As Cheng explains at SINC, “The administration of isotretinoin through the diet in animals infected with a flavivirus reduces the production of acetophenone because it remodels the bacteria populations on the host’s skin.

Similar mechanisms in other viruses

“Although we do not have data on other flaviviruses, such as yellow fever or West Nile virus, we believe it is quite possible that other of these viruses share similar mechanisms manipulate the smell of its host. For this reason, we will analyze other mosquito-borne flaviviruses and alphaviruses, under the same experimental conditions,” Cheng continues.

In the future, the team plans to apply their findings in the real world. “We plan to administer isotretinoin in the diet of dengue fever patientsin order to find out if this compound reduces the production of acetophenone in humans, as it does in mice”, indicates the researcher.
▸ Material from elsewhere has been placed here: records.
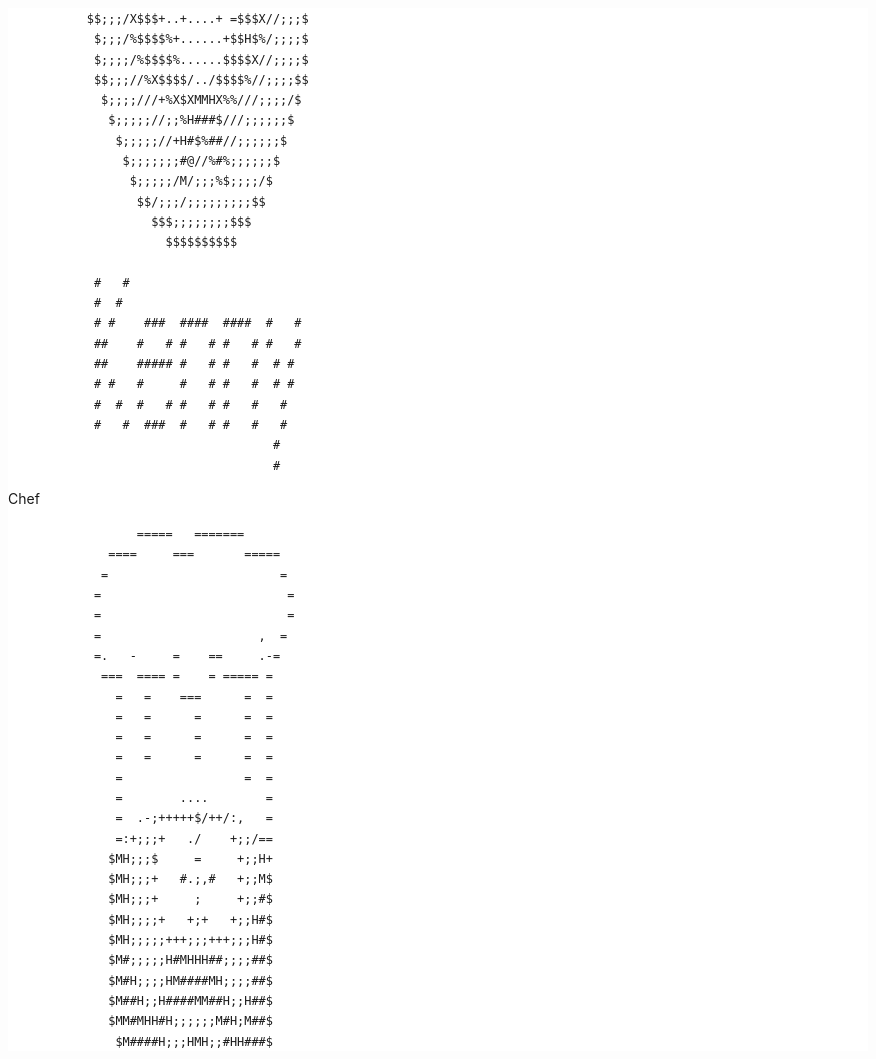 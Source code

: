                $$;;;/X$$$+..+....+ =$$$X//;;;$
                $;;;/%$$$$%+......+$$H$%/;;;;$ 
                $;;;;/%$$$$%......$$$$X//;;;;$
                $$;;;//%X$$$$/../$$$$%//;;;;$$
                 $;;;;///+%X$XMMHX%%///;;;;/$
                  $;;;;;//;;%H###$///;;;;;;$
                   $;;;;;//+H#$%##//;;;;;;$
                    $;;;;;;;#@//%#%;;;;;;$
                     $;;;;;/M/;;;%$;;;;/$
                      $$/;;;/;;;;;;;;;$$
                        $$$;;;;;;;;$$$
                          $$$$$$$$$$
 
                #   # 
                #  # 
                # #    ###  ####  ####  #   #
                ##    #   # #   # #   # #   #
                ##    ##### #   # #   #  # #
                # #   #     #   # #   #  # #
                #  #  #   # #   # #   #   #
                #   #  ###  #   # #   #   #
                                         #
                                         #


Chef


                      =====   =======
                  ====     ===       =====
                 =                        =
                =                          =
                =                          =
                =                      ,  =
                =.   -     =    ==     .-=
                 ===  ==== =    = ===== =
                   =   =    ===      =  =
                   =   =      =      =  =
                   =   =      =      =  =
                   =   =      =      =  =
                   =                 =  =
                   =        ....        =
                   =  .-;+++++$/++/:,   =
                   =:+;;;+   ./    +;;/==
                  $MH;;;$     =     +;;H+
                  $MH;;;+   #.;,#   +;;M$
                  $MH;;;+     ;     +;;#$
                  $MH;;;;+   +;+   +;;H#$
                  $MH;;;;;+++;;;+++;;;H#$
                  $M#;;;;;H#MHHH##;;;;##$
                  $M#H;;;;HM####MH;;;;##$
                  $M##H;;H####MM##H;;H##$
                  $MM#MHH#H;;;;;;M#H;M##$
                   $M####H;;;HMH;;#HH###$ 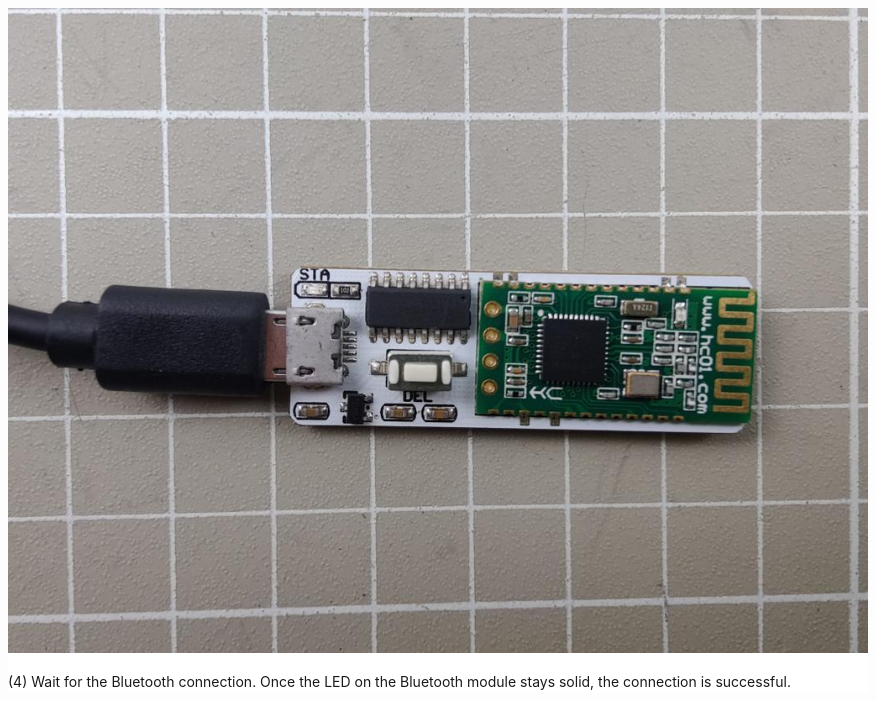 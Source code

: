 <img src="../_static/media/chapter_1/section_1/01/media/image95.jpeg" class="common_img" />

(4) Wait for the Bluetooth connection. Once the LED on the Bluetooth module stays solid, the connection is successful.
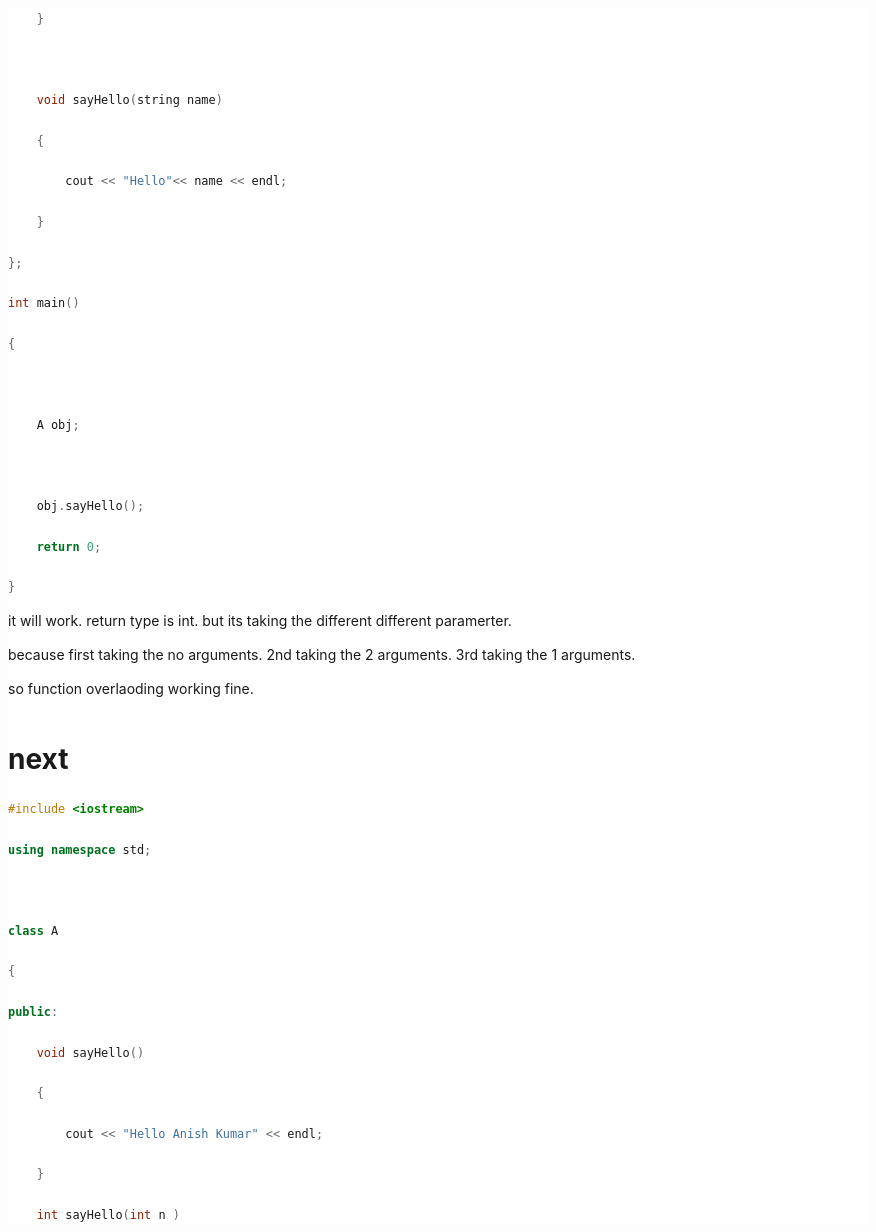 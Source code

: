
 ```cpp
    }

  

    void sayHello(string name)

    {

        cout << "Hello"<< name << endl;

    }

};

int main()

{

  

    A obj;

  

    obj.sayHello();

    return 0;

}
```

it will work. return type is int. but its taking the different different paramerter.

because first taking the no arguments.
2nd taking the 2 arguments.
3rd taking the 1 arguments.

so function overlaoding working fine.

# next 
```cpp
#include <iostream>

using namespace std;

  

class A

{

public:

    void sayHello()

    {

        cout << "Hello Anish Kumar" << endl;

    }

    int sayHello(int n )

```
The authors also envisage a line of study on mosquitoes: “We want to identify olfactory receptors specific acetophenone in these insects and suppress genes from the mosquito population using gene drive technology,” says Cheng.

Without the receptors, mosquitoes will no longer be able to sense the skin molecule they love so much, possibly mitigating the spread of dengue fever and other flaviviruses, the authors conclude.